> **Dataset extract**:
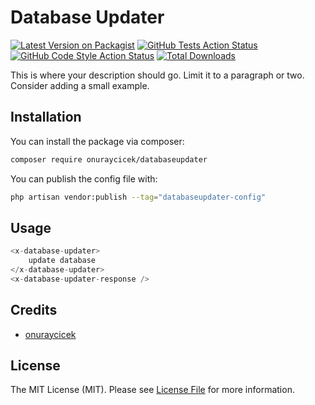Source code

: # Database Updater

[![Latest Version on Packagist](https://img.shields.io/packagist/v/onuraycicek/databaseupdater.svg?style=flat-square)](https://packagist.org/packages/onuraycicek/databaseupdater)
[![GitHub Tests Action Status](https://img.shields.io/github/actions/workflow/status/onuraycicek/databaseupdater/run-tests.yml?branch=main&label=tests&style=flat-square)](https://github.com/onuraycicek/databaseupdater/actions?query=workflow%3Arun-tests+branch%3Amain)
[![GitHub Code Style Action Status](https://img.shields.io/github/actions/workflow/status/onuraycicek/databaseupdater/fix-php-code-style-issues.yml?branch=main&label=code%20style&style=flat-square)](https://github.com/onuraycicek/databaseupdater/actions?query=workflow%3A"Fix+PHP+code+style+issues"+branch%3Amain)
[![Total Downloads](https://img.shields.io/packagist/dt/onuraycicek/databaseupdater.svg?style=flat-square)](https://packagist.org/packages/onuraycicek/databaseupdater)

This is where your description should go. Limit it to a paragraph or two. Consider adding a small example.

## Installation

You can install the package via composer:

```bash
composer require onuraycicek/databaseupdater
```

You can publish the config file with:

```bash
php artisan vendor:publish --tag="databaseupdater-config"
```

## Usage

```php
<x-database-updater>
    update database
</x-database-updater>
<x-database-updater-response />
```

## Credits

- [onuraycicek](https://github.com/onuraycicek)

## License

The MIT License (MIT). Please see [License File](LICENSE.md) for more information.
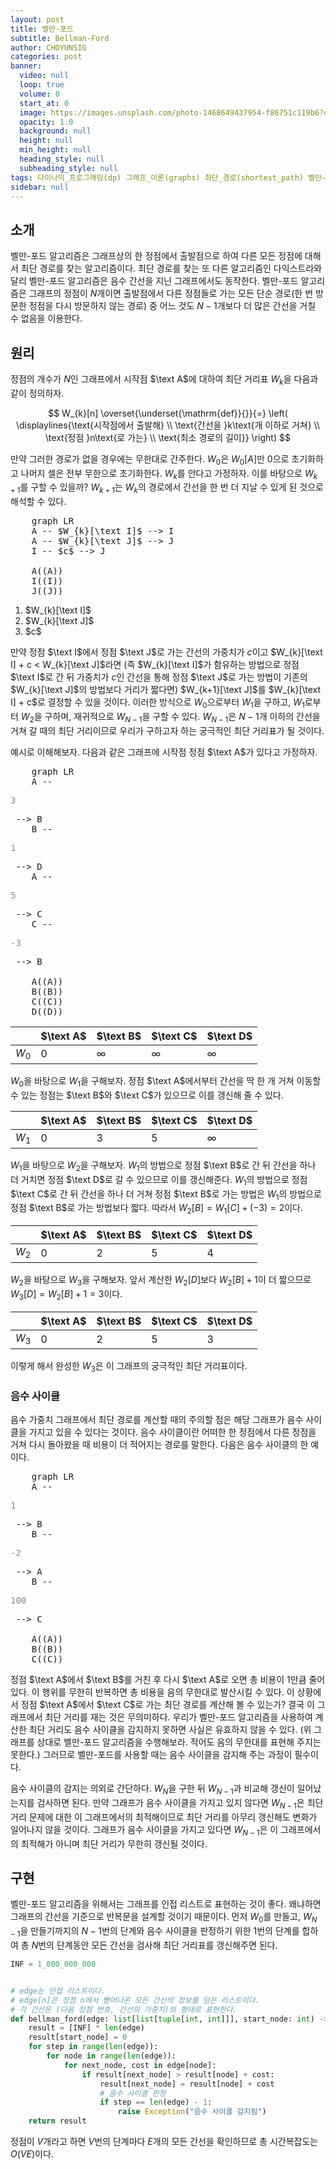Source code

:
 ```yaml
---
layout: post
title: 벨만-포드
subtitle: Bellman-Ford
author: CHOYUNSIG
categories: post
banner:
  video: null
  loop: true
  volume: 0
  start_at: 0
  image: https://images.unsplash.com/photo-1468649437954-f86751c119b6?q=80&w=1470&auto=format&fit=crop&ixlib=rb-4.0.3&ixid=M3wxMjA3fDB8MHxwaG90by1wYWdlfHx8fGVufDB8fHx8fA%3D%3D
  opacity: 1.0
  background: null
  height: null
  min_height: null
  heading_style: null
  subheading_style: null
tags: 다이나믹_프로그래밍(dp) 그래프_이론(graphs) 최단_경로(shortest_path) 벨만–포드(bellman_ford)
sidebar: null
---
```


## 소개

벨만-포드 알고리즘은 그래프상의 한 정점에서 출발점으로 하여 다른 모든 정점에 대해서 최단 경로를 찾는 알고리즘이다. 최단 경로를 찾는 또 다른 알고리즘인 다익스트라와 달리 벨만-포드 알고리즘은 음수 간선을 지닌 그래프에서도 동작한다. 벨만-포드 알고리즘은 그래프의 정점이 $N$개이면 출발점에서 다른 정점들로 가는 모든 단순 경로(한 번 방문한 정점을 다시 방문하지 않는 경로) 중 어느 것도 $N-1$개보다 더 많은 간선을 거칠 수 없음을 이용한다.

## 원리

정점의 개수가 $N$인 그래프에서 시작점 $\text A$에 대하여 최단 거리표 $W_{k}$을 다음과 같이 정의하자.

$$
W_{k}[n] \overset{\underset{\mathrm{def}}{}}{=} \left( \displaylines{\text{시작점에서 출발해} \\ \text{간선을 }k\text{개 이하로 거쳐} \\ \text{정점 }n\text{로 가는} \\ \text{최소 경로의 길이}} \right)
$$

만약 그러한 경로가 없을 경우에는 무한대로 간주한다. $W_{0}$은 $W_{0}[A]$만 0으로 초기화하고 나머지 셀은 전부 무한으로 초기화한다. $W_{k}$를 안다고 가정하자. 이를 바탕으로 $W_{k+1}$를 구할 수 있을까? $W_{k+1}$는 $W_{k}$의 경로에서 간선을 한 번 더 지날 수 있게 된 것으로 해석할 수 있다.

<pre class="mermaid">
    graph LR
    A -- <span class="mathjax mj1">$W_{k}[\text I]$</span> --> I
    A -- <span class="mathjax mj2">$W_{k}[\text J]$</span> --> J
    I -- <span class="mathjax mj3">$c$</span> --> J

    A((A))
    I((I))
    J((J))
</pre>
<ol class="mathjax">
    <li class="mj1">$W_{k}[\text I]$</li>
    <li class="mj2">$W_{k}[\text J]$</li>
    <li class="mj3">$c$</li>
</ol>

만약 정점 $\text I$에서 정점 $\text J$로 가는 간선의 가중치가 $c$이고 $W_{k}[\text I] + c < W_{k}[\text J]$라면 (즉 $W_{k}[\text I]$가 함유하는 방법으로 정점 $\text I$로 간 뒤 가중치가 $c$인 간선을 통해 정점 $\text J$로 가는 방법이 기존의 $W_{k}[\text J]$의 방법보다 거리가 짧다면) $W_{k+1}[\text J]$를 $W_{k}[\text I] + c$로 결정할 수 있을 것이다. 이러한 방식으로 $W_{0}$으로부터 $W_{1}$을 구하고, $W_{1}$로부터 $W_{2}$을 구하며, 재귀적으로 $W_{N-1}$을 구할 수 있다. $W_{N-1}$은 $N-1$개 이하의 간선을 거쳐 갈 때의 최단 거리이므로 우리가 구하고자 하는 궁극적인 최단 거리표가 될 것이다.

예시로 이해해보자. 다음과 같은 그래프에 시작점 정점 $\text A$가 있다고 가정하자.

<pre class="mermaid">
    graph LR
    A -- <p style="color: #888">3</p> --> B
    B -- <p style="color: #888">1</p> --> D
    A -- <p style="color: #888">5</p> --> C
    C -- <p style="color: #888">-3</p> --> B

    A((A))
    B((B))
    C((C))
    D((D))
</pre>

|         |  $\text A$  |  $\text B$  |  $\text C$  |  $\text D$  |
| ---     | ---         | ---         | ---         | ---         |
| $W_{0}$ |  0          |  ∞          |  ∞          |  ∞          |

$W_{0}$을 바탕으로 $W_{1}$을 구해보자. 정점 $\text A$에서부터 간선을 딱 한 개 거쳐 이동할 수 있는 정점는 $\text B$와 $\text C$가 있으므로 이를 갱신해 줄 수 있다.

|         |  $\text A$  |  $\text B$  |  $\text C$  |  $\text D$  |
| ---     | ---         | ---         | ---         | ---         |
| $W_{1}$ |  0          |  3          |  5          |  ∞          |

$W_{1}$을 바탕으로 $W_{2}$을 구해보자. $W_{1}$의 방법으로 정점 $\text B$로 간 뒤 간선을 하나 더 거치면 정점 $\text D$로 갈 수 있으므로 이를 갱신해준다. $W_{1}$의 방법으로 정점 $\text C$로 간 뒤 간선을 하나 더 거쳐 정점 $\text B$로 가는 방법은 $W_{1}$의 방법으로 정점 $\text B$로 가는 방법보다 짧다. 따라서 $W_{2}[B] = W_{1}[C] + (-3) = 2$이다.

|         |  $\text A$  |  $\text B$  |  $\text C$  |  $\text D$  |
| ---     | ---         | ---         | ---         | ---         |
| $W_{2}$ |  0          |  2          |  5          |  4          |

$W_{2}$을 바탕으로 $W_{3}$을 구해보자. 앞서 계산한 $W_{2}[D]$보다 $W_{2}[B] + 1$이 더 짧으므로 $W_{3}[D] = W_{2}[B] + 1 = 3$이다.

|         |  $\text A$  |  $\text B$  |  $\text C$  |  $\text D$  |
| ---     | ---         | ---         | ---         | ---         |
| $W_{3}$ |  0          |  2          |  5          |  3          |

이렇게 해서 완성한 $W_{3}$은 이 그래프의 궁극적인 최단 거리표이다.

### 음수 사이클

음수 가중치 그래프에서 최단 경로를 계산할 때의 주의할 점은 해당 그래프가 음수 사이클을 가지고 있을 수 있다는 것이다. 음수 사이클이란 어떠한 한 정점에서 다른 정점을 거쳐 다시 돌아왔을 때 비용이 더 적어지는 경로를 말한다. 다음은 음수 사이클의 한 예이다.

<pre class="mermaid">
    graph LR
    A -- <p style="color: #888">1</p> --> B
    B -- <p style="color: #888">-2</p> --> A
    B -- <p style="color: #888">100</p> --> C

    A((A))
    B((B))
    C((C))
</pre>

정점 $\text A$에서 $\text B$를 거친 후 다시 $\text A$로 오면 총 비용이 1만큼 줄어있다. 이 행위를 무한히 반복하면 총 비용을 음의 무한대로 발산시킬 수 있다. 이 상황에서 정점 $\text A$에서 $\text C$로 가는 최단 경로를 계산해 볼 수 있는가? 결국 이 그래프에서 최단 거리를 재는 것은 무의미하다. 우리가 벨만-포드 알고리즘을 사용하여 계산한 최단 거리도 음수 사이클을 감지하지 못하면 사실은 유효하지 않을 수 있다. (위 그래프를 상대로 벨만-포드 알고리즘을 수행해보라. 적어도 음의 무한대를 표현해 주지는 못한다.) 그러므로 벨만-포드를 사용할 때는 음수 사이클을 감지해 주는 과정이 필수이다.

음수 사이클의 감지는 의외로 간단하다. $W_{N}$을 구한 뒤 $W_{N-1}$과 비교해 갱신이 일어났는지를 검사하면 된다. 만약 그래프가 음수 사이클을 가지고 있지 않다면 $W_{N-1}$은 최단 거리 문제에 대한 이 그래프에서의 최적해이므로 최단 거리를 아무리 갱신해도 변화가 일어나지 않을 것이다. 그래프가 음수 사이클을 가지고 있다면 $W_{N-1}$은 이 그래프에서의 최적해가 아니며 최단 거리가 무한히 갱신될 것이다.

## 구현

벨만-포드 알고리즘을 위해서는 그래프를 인접 리스트로 표현하는 것이 좋다. 왜냐하면 그래프의 간선을 기준으로 반복문을 설계할 것이기 때문이다. 먼저 $W_{0}$를 만들고, $W_{N-1}$을 만들기까지의 $N-1$번의 단계와 음수 사이클을 판정하기 위한 1번의 단계를 합하여 총 $N$번의 단계동안 모든 간선을 검사해 최단 거리표를 갱신해주면 된다.

```python
INF = 1_000_000_000


# edge는 인접 리스트이다.
# edge[n]은 정점 n에서 뻗어나온 모든 간선의 정보를 담은 리스트이다.
# 각 간선은 (다음 정점 번호, 간선의 가중치)의 형태로 표현한다.
def bellman_ford(edge: list[list[tuple[int, int]]], start_node: int) -> list[int]:
    result = [INF] * len(edge)
    result[start_node] = 0
    for step in range(len(edge)):
        for node in range(len(edge)):
            for next_node, cost in edge[node]:
                if result[next_node] > result[node] + cost:
                    result[next_node] = result[node] + cost
                    # 음수 사이클 판정
                    if step == len(edge) - 1:
                        raise Exception("음수 사이클 감지됨")
    return result
```

정점이 $V$개라고 하면 $V$번의 단계마다 $E$개의 모든 간선을 확인하므로 총 시간복잡도는 $O(VE)$이다.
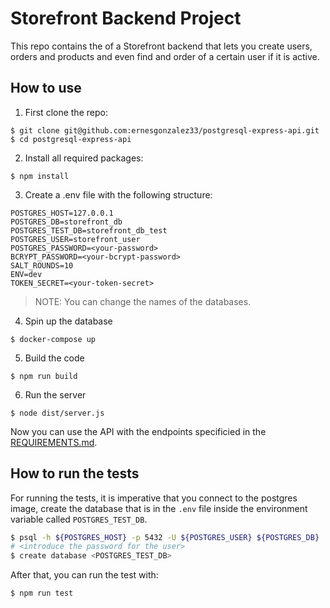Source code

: # Storefront Backend Project

This repo contains the of a Storefront backend that lets you create users, orders and products and even find and order of a certain user if it is active.

## How to use

1. First clone the repo:

```
$ git clone git@github.com:ernesgonzalez33/postgresql-express-api.git
$ cd postgresql-express-api
```

2. Install all required packages:

```
$ npm install
```

3. Create a .env file with the following structure:

```
POSTGRES_HOST=127.0.0.1
POSTGRES_DB=storefront_db
POSTGRES_TEST_DB=storefront_db_test
POSTGRES_USER=storefront_user
POSTGRES_PASSWORD=<your-password>
BCRYPT_PASSWORD=<your-bcrypt-password>
SALT_ROUNDS=10
ENV=dev
TOKEN_SECRET=<your-token-secret>
```

> NOTE: You can change the names of the databases.

4. Spin up the database

```
$ docker-compose up
```

5. Build the code

```
$ npm run build
```

6. Run the server

```
$ node dist/server.js
```

Now you can use the API with the endpoints specificied in the [REQUIREMENTS.md](./REQUIREMENTS.md).

## How to run the tests

For running the tests, it is imperative that you connect to the postgres image, create the database that is in the `.env` file inside the environment variable called `POSTGRES_TEST_DB`.

```bash
$ psql -h ${POSTGRES_HOST} -p 5432 -U ${POSTGRES_USER} ${POSTGRES_DB}
# <introduce the password for the user>
$ create database <POSTGRES_TEST_DB>
```

After that, you can run the test with:

```
$ npm run test
```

> **Work required**: Whenever "null" occurs in a line above, copy that line.

> **Output of the task**:
  video: null
  background: null
  height: null
  min_height: null
  heading_style: null
  subheading_style: null
sidebar: null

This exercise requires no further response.